Deuxième rebondissement le 12 novembre. Suite au premier rappel de juin, la FDA a mené une inspection dans une usine de Philips située aux États-Unis, où des appareils respiratoires sont produits. Suite à quoi l’agence sanitaire a demandé à la firme de mener davantage de tests sur la mousse.
Forcément, les associations de patients s’interrogent : cette alerte concerne-t-elle des machines utilisées pour remplacer celles désignées comme défectueuses en juin ? Celles pointées du doigt par la FDA cette fois ne sont pas distribuées en Europe, pour l’heure. Les appareils PPC concernés en France par le rappel ont été remplacés par des machines qui comportent une « nouvelle mousse en silicone » testée par la FDA et ayant « démontré des résultats acceptables », précise la firme néerlandaise.
Quoi qu’il en soit, la confiance des prescripteurs et utilisateurs des machines Philips est rompue. Au fur et à mesure que l’information leur parvient, les patients réclament à leur prestataire de santé à domicile ou à leur pneumologue un nouvel appareil d’une autre marque. « Quand un malade le demande, nous prescrivons une machine d’autres fabricants qui suivent sans problème pour l’instant et nous arrêtons de prescrire du Philips en attendant que tout soit résolu », rapporte le professeur Gonzales.
Si ses concurrents ResMed et Air Liquide ont rapidement répondu à Mediapart que leurs produits n’étaient pas concernés par le défaut signalé par Philips du fait de l’utilisation d’un autre type de mousse d’insonorisation, ils restent vagues quant à leur capacité à venir à la rescousse de tous les patients laissés pour compte par Philips.

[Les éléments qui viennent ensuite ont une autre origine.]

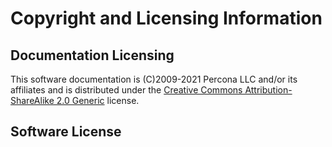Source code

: # Copyright and Licensing Information

## Documentation Licensing

This software documentation is (C)2009-2021 Percona LLC and/or its affiliates and is distributed under the [Creative Commons Attribution-ShareAlike 2.0 Generic](http://creativecommons.org/licenses/by-sa/2.0/) license.

## Software License

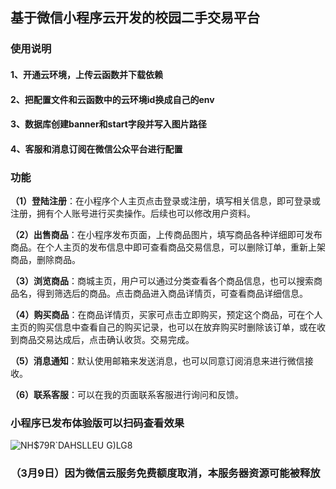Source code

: ## 基于微信小程序云开发的校园二手交易平台

### 使用说明

#### 1、开通云环境，上传云函数并下载依赖
#### 2、把配置文件和云函数中的云环境id换成自己的env
#### 3、数据库创建banner和start字段并写入图片路径
#### 4、客服和消息订阅在微信公众平台进行配置

### 功能

**（1）登陆注册**：在小程序个人主页点击登录或注册，填写相关信息，即可登录或注册，拥有个人账号进行买卖操作。后续也可以修改用户资料。

**（2）出售商品**：在小程序发布页面，上传商品图片，填写商品各种详细即可发布商品。在个人主页的发布信息中即可查看商品交易信息，可以删除订单，重新上架商品，删除商品。

**（3）浏览商品**：商城主页，用户可以通过分类查看各个商品信息，也可以搜索商品名，得到筛选后的商品。点击商品进入商品详情页，可查看商品详细信息。

**（4）购买商品**：在商品详情页，买家可点击立即购买，预定这个商品，可在个人主页的购买信息中查看自己的购买记录，也可以在放弃购买时删除该订单，或在收到商品交易达成后，点击确认收货。交易完成。

**（5）消息通知**：默认使用邮箱来发送消息，也可以同意订阅消息来进行微信接收。

**（6）联系客服**：可以在我的页面联系客服进行询问和反馈。

### 小程序已发布体验版可以扫码查看效果
![NH$$79R`DAH$SLLEU G)LG8](https://user-images.githubusercontent.com/73229305/220560712-ab70704a-e141-4666-a278-dd7e4a55626a.jpg)


### （3月9日）因为微信云服务免费额度取消，本服务器资源可能被释放







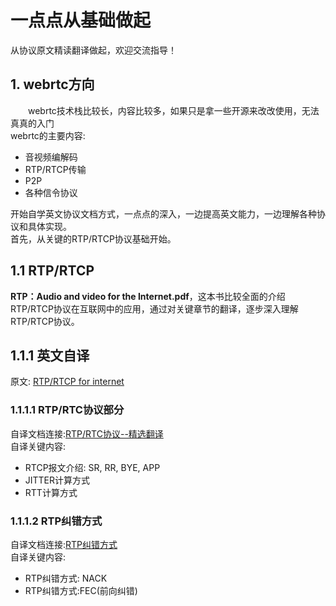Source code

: # 一点点从基础做起
从协议原文精读翻译做起，欢迎交流指导！

## 1. webrtc方向
&emsp;&emsp;webrtc技术栈比较长，内容比较多，如果只是拿一些开源来改改使用，无法真真的入门<br>
webrtc的主要内容:<br/>
+ 音视频编解码
+ RTP/RTCP传输
+ P2P
+ 各种信令协议

开始自学英文协议文档方式，一点点的深入，一边提高英文能力，一边理解各种协议和具体实现。<br/>
首先，从关键的RTP/RTCP协议基础开始。<br/>

## 1.1 RTP/RTCP
**RTP：Audio and video for the Internet.pdf**，这本书比较全面的介绍RTP/RTCP协议在互联网中的应用，通过对关键章节的翻译，逐步深入理解RTP/RTCP协议。
## 1.1.1 英文自译
原文: [RTP/RTCP for internet](https://github.com/runner365/read_book/blob/master/RTP_RTCP/RTP%EF%BC%9AAudio%20and%20video%20for%20the%20Internet.pdf)<br>

### 1.1.1.1 RTP/RTC协议部分
自译文档连接:[RTP/RTC协议--精选翻译](https://github.com/runner365/read_book/blob/master/RTP_RTCP/RTP_RTCP%E5%8D%8F%E8%AE%AE%E5%86%85%E5%AE%B9--%E7%B2%BE%E9%80%89%E8%87%AA%E8%AF%91.md)<br/>
自译关键内容:
* RTCP报文介绍: SR, RR, BYE, APP
* JITTER计算方式
* RTT计算方式

### 1.1.1.2 RTP纠错方式
自译文档连接:[RTP纠错方式](https://github.com/runner365/read_book/blob/master/RTP_RTCP/RTP%E7%BA%A0%E9%94%99%E6%9C%BA%E5%88%B6--%E7%B2%BE%E9%80%89%E8%87%AA%E8%AF%91.md)<br/>
自译关键内容:
* RTP纠错方式: NACK
* RTP纠错方式:FEC(前向纠错)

L’entreprise ResMed, née en Australie et dont le siège est situé à San Diego en Californie, se dit en tout cas « très sollicitée actuellement par de nouveaux clients » et affirme travailler « pour mettre sur le marché autant de dispositifs que possible compte tenu des lenteurs d’approvisionnement en composants nécessaires à leur fabrication ». Quant à la firme tricolore Air Liquide, elle s’est spécialisée dans la fabrication de respirateurs à destination des hôpitaux… Dont la demande a explosé avec l’arrivée massive de patients Covid-19.